Gamer (Dir: Neveldine/Taylor)
Big spoilers below. But many of my readers will want to avoid this unsettling exploitation pic anyway. I saw it so you don't have to.
"Gamer" employs a fence-sitting plot of many exploitation films that both bemoans dehumanizing violence and revels in it. In the future, we force our death row inmates to participate in violent games in order to entertain us and possibly secure their freedom. Director(s) Neveldine/Taylor ("Crank" and "Crank: High Voltage") like so many exploitation filmmakers before them reveal the inherent evil of the system by focusing their film on a noble participant (Gerard Butler) wrongly accused and framed by the system. So maybe letting death row inmates kill each other isn't so bad--look at all the neat explosions and kill shots--but it's certainly bad in the instances when it snags a hero and a family man. We don't need a more humane outlook on justice. Just better quality control.
But the co-directors do add an interesting, if unpleasant, wrinkle in the film's subplot which follows the hero's wife and her participation in "The Sims"-like game Society. Society allows players to select a living, breathing avatar to exploit in whatever way they see fit--usually sexual escapades. Like the violent game in which the hero participates, the film both revels in the prurient results as well as criticizes them. These scenes, however, are so unsettling and vile--particularly the site of a nearly naked morbidly obese laughing at the pain he inflicts from afar--that the film seems to more successfully execute a critical position by making us sick to our stomachs. Engaging in the exploitation here makes the viewer queasy and more than a little guilty, sad.

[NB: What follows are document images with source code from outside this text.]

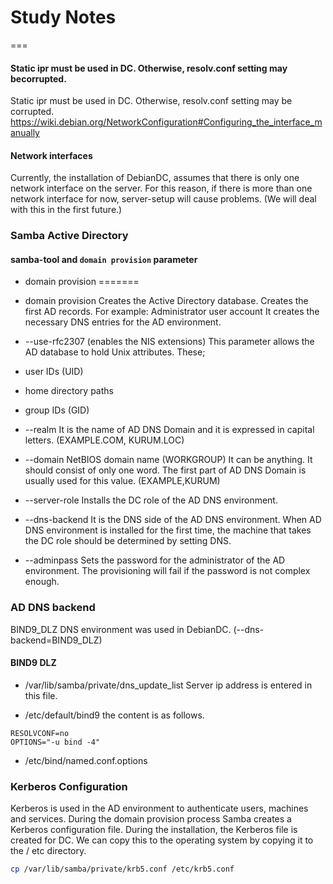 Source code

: # Study Notes
===


#### Static ipr must be used in DC. Otherwise, resolv.conf setting may becorrupted.<br>
Static ipr must be used in DC. Otherwise, resolv.conf setting may be corrupted.<br>
https://wiki.debian.org/NetworkConfiguration#Configuring_the_interface_manually

#### Network interfaces
Currently, the installation of DebianDC, assumes that there is only one network interface on the server.
For this reason, if there is more than one network interface for now, server-setup will cause problems.
(We will deal with this in the first future.)

### Samba Active Directory

#### samba-tool and `domain provision` parameter


- domain provision
=======
- domain provision
Creates the Active Directory database.
Creates the first AD records. For example: Administrator user account
It creates the necessary DNS entries for the AD environment.

- --use-rfc2307 (enables the NIS extensions)
This parameter allows the AD database to hold Unix attributes.
These;
- user IDs (UID)
- home directory paths
- group IDs (GID)

- --realm
It is the name of AD DNS Domain and it is expressed in capital letters. (EXAMPLE.COM, KURUM.LOC)

- --domain
NetBIOS domain name (WORKGROUP)
It can be anything. It should consist of only one word.
The first part of AD DNS Domain is usually used for this value. (EXAMPLE,KURUM)

- --server-role
Installs the DC role of the AD DNS environment.

- --dns-backend
It is the DNS side of the AD DNS environment.
When AD DNS environment is installed for the first time, the machine that takes the DC role should be determined by setting DNS.

- --adminpass
Sets the password for the administrator of the AD environment.
The provisioning will fail if the password is not complex enough.

### AD DNS backend
BIND9_DLZ DNS environment was used in DebianDC. (--dns-backend=BIND9_DLZ)

#### BIND9 DLZ
- /var/lib/samba/private/dns_update_list
Server ip address is entered in this file.

- /etc/default/bind9
the content is as follows.
```
RESOLVCONF=no
OPTIONS="-u bind -4"
```
- /etc/bind/named.conf.options

### Kerberos Configuration
Kerberos is used in the AD environment to authenticate users, machines and services.
During the domain provision process Samba creates a Kerberos configuration file.
During the installation, the Kerberos file is created for DC.
We can copy this to the operating system by copying it to the / etc directory.
```bash
cp /var/lib/samba/private/krb5.conf /etc/krb5.conf
```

The directors jettison their soapbox in the climax, however, which gives the villain his violent comeuppance while the whole world/moviegoing audience watches and cheers. The message: Enjoying violence is okay as long as its victims are bad people. This moral is as old as the cave walls, but Neveldine/Taylor seem prepared to criticize this position by making a film that is so disturbing as to wake us to our willingness to dehumanize in the name of entertainment and the pursuit of justice. But they throw this all out the window in the end and reveal that the prurience was the point, an end unto itself, and what we're rewarded for the price of admission.